Upon arriving at my polling place about 6:15pm, I was greeted by two folks with the 26th Ward Democratic party. They had two pamphlets, both of which a more cynical person might conclude were almost purposefully designed to undersell Mayor Slay, as if the fact his name is on the ballot is an afterthought. The first one, the 26th Ward sample ballot, includes names of five Democrats. Only one of them, Mayor Slay, is running for a contested position. The other one highlights President Obama, Senator McCaskill, oh yeah, and our Mayor.

Then, I was greeted by a gentleman with the Green Party. Now, as an aside, the Green Party has always fascinated me in St. Louis. Urban politics is not my native tongue, and it's particularly confusing for a 'third' party to actually be the second party in your town. We suburbanites are trained from an early age to accept that there are two major parties and these parties compete with each other for voters. The actual truth, that regionally in many rural and urban areas, there is one major party and several minor parties, is a lot messier and thus not introduced to confuse us white kids from the suburbs.

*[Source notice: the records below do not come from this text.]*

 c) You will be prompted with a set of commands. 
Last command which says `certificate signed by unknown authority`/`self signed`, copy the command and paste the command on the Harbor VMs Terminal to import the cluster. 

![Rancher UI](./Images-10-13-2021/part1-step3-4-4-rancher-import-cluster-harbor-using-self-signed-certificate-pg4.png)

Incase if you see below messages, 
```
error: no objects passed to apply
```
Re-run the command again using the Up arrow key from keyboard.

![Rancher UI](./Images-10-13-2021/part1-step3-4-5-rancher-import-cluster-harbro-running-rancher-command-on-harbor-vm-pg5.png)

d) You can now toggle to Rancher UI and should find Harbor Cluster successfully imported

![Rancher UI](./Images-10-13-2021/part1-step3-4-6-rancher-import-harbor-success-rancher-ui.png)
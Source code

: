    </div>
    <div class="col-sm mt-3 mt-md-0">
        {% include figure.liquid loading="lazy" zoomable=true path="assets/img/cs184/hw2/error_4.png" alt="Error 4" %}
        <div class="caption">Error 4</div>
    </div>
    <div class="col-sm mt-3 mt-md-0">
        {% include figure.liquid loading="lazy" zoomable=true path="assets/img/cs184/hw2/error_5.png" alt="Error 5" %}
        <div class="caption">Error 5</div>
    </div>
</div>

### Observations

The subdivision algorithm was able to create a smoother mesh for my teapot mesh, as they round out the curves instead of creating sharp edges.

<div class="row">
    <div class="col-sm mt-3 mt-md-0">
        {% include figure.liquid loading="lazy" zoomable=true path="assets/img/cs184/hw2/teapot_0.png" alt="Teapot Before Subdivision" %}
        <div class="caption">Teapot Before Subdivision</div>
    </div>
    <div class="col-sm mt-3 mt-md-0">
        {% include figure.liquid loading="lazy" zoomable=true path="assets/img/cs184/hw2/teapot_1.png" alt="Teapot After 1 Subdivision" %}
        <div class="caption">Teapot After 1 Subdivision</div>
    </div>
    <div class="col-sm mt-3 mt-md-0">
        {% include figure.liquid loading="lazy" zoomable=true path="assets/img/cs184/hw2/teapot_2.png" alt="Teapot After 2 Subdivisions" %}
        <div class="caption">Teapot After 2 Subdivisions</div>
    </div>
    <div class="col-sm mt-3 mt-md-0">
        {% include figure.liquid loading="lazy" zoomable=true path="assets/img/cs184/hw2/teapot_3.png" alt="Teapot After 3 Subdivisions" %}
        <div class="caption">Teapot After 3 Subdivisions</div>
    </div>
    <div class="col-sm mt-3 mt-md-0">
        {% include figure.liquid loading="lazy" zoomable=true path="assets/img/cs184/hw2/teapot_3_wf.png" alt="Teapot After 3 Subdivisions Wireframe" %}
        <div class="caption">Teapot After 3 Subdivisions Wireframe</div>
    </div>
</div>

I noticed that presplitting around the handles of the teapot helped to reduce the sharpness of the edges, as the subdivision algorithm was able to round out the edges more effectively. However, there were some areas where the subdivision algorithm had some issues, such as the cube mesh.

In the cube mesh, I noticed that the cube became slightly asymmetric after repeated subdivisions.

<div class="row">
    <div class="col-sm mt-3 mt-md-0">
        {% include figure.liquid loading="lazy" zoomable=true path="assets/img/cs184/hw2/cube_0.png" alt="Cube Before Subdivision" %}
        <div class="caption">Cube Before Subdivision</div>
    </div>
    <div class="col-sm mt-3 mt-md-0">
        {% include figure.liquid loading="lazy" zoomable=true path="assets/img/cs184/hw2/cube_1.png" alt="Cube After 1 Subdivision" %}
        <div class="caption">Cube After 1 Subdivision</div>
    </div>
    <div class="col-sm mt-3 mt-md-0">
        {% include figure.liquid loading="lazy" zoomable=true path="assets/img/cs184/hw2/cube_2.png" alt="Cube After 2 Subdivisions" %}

If we're told that the Libertarian Party believes in smaller government and the Green Party believes in universal healthcare, it raises sticky questions about what exactly the Republican and Democratic Parties believe.

Anyway, back to tonight, the Green Party rep had one flyer, and this was specifically for their Mayoral candidate (they are not running a candidate against Darlene Green). It sported the basic message, 'a new day' on one side [ie, a new day from Slay, gotta love those implied marketing slogans], and more detailed policy information on the other.

I was not greeted by anyone from the Coleman or what's-his-name camps (addendum, I of course looked up the Libertarian's name, Robb Cunningham, but I thought it fair to admit that 20 minutes after staring at his name on the ballot, I couldn't recall it).

This is of course informal, unscientific, and only reflective of my precinct after work. It's much like the initial impression you get from a marketing campaign, when you first hear that slogan or see the packaging or something. Gut instincts aren't always right, and they certainly aren't rigorously researched. But if Coleman was counting on enough anybody-but-Slay voters, I think McCowan did a good enough job of earning votes in his own right that even if there's more organized opposition to the Mayor than at first glance, I think Slay walks away with this pretty easily. At about 6:20pm, I cast ballot 165 in my precinct. That's about how many people were waiting in line at 6:00am for the general last fall.

I of course could be wrong. But the Mayor elected my freshman year in college looks to be headed for his third term. Which, interestingly, has actually been very rare. Only three St. Louis Mayors have served three or more terms since about the Civil War. The stuff you learn.

Speaking of stuff you learn, one last tidbit I feel almost embarrassed to have just discovered today. Apparently, McCowan's family van was attacked by an arsonist last week. I don't have any reason to doubt Mr. Rainford's assurances that Mayor Slay had nothing to do with it, but it's very interesting to say the least. I read about it today on CounterPunch when I was googling the race. You'd think that would be big news, particularly since it's not like anyone's scared McCowan could actually win the race, but in fairness, I suppose it is hard to compete with the Women's Final Four, Opening Day, and that airplane-stealing Canadian.